Start swimmin' or you'll sink like a stone! Gather 'round, children. We all know how many bootleg DVDs get made in China. We all know about P2P piracy. This is a different era. It's an era where the copyright of your intellectual property still depends partly upon the lawyers you can afford, but now also partly upon the goodwill of your audience.
For example, I boycott movies like
The Hunger Games, because I admire the original novel by Koushin Takami. (
http://en.wikipedia.org/wiki/Battle_Royale) If some paid corporate liar dared plagiarize one of Larry's or Misty's novels, I'd be similarly up in arms, and I'd expect y'all to follow, with the usual pitchforks and blazing torches.
Lawyers can only do so much. When a film named "Night of the Flesh Eaters" was changed, a typo left off the copyright notice, and the retitled
Night of the Living Dead inadvertantly entered the Public Domain. (
http://en.wikipedia.org/wiki/Night_of_the_Living_Dead) The moral?

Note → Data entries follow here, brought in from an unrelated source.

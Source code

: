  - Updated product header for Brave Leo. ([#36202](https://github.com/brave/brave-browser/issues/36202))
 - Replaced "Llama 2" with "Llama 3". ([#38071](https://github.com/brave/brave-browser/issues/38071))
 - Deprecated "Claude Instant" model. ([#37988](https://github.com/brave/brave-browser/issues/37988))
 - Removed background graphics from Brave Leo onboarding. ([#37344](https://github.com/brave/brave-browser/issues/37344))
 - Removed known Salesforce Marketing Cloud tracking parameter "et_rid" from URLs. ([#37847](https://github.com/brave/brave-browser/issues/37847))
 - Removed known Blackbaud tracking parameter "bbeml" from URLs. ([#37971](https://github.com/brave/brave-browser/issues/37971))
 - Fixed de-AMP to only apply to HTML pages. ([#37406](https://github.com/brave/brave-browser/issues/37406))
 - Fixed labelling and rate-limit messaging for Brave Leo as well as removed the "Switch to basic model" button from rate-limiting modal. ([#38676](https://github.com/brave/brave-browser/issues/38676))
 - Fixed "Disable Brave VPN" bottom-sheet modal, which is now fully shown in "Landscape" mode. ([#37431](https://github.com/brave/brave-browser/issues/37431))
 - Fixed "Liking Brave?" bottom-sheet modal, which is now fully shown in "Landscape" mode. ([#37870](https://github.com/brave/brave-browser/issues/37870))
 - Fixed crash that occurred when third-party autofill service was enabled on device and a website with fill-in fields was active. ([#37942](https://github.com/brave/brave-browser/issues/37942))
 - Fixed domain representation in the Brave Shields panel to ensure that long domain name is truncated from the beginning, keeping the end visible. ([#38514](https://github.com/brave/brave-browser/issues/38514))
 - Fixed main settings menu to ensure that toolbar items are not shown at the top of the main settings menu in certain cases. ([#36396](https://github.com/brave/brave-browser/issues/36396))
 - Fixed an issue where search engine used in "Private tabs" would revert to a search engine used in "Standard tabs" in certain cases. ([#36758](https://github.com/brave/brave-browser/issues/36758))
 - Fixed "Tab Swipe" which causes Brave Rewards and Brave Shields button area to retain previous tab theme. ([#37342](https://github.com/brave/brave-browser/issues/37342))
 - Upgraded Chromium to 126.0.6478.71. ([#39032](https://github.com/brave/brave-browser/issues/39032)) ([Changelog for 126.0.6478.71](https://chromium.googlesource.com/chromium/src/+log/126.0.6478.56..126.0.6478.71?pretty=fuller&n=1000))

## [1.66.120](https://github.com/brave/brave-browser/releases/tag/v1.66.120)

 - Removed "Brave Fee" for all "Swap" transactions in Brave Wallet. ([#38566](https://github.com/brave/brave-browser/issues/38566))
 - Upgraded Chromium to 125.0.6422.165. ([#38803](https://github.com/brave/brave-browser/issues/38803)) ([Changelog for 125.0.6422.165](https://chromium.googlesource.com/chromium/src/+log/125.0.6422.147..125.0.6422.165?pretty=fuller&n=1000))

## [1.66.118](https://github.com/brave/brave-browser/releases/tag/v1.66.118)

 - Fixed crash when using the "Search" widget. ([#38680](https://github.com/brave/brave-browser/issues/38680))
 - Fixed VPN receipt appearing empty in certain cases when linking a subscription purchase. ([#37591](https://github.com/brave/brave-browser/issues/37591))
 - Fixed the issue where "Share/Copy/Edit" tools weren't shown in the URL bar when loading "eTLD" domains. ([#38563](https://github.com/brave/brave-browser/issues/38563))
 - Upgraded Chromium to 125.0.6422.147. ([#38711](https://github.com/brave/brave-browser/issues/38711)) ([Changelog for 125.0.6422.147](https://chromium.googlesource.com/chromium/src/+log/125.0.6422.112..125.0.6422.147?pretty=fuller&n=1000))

Don't put too much faith in lawyers.If you've thoroughly ticked off your audience, to the point they're cheering the fall of your stock, don't expect that your IP will be respected in this brave new world. Assuming somebody magically put up a pirate server tomorrow, with fancy IP redirects and a server that shifted physical location every once in a while? Just what could NCSoft do about that? From South Korea? With their financial plots starting to dry up? Get serious, now.
By contrast, John Delancey just put up a documentary, and specifically asked the audience not to pirate it. It seems to be working so far, because he enjoys the goodwill of his audience. If you have established a rapport with your audience, a relationship, if the creator of a work you appreciate is part of your "monkeysphere,"
respect and affection is the most secure copyright of all! 'Cause the loser now will be later to win, The times, they are a'changin'!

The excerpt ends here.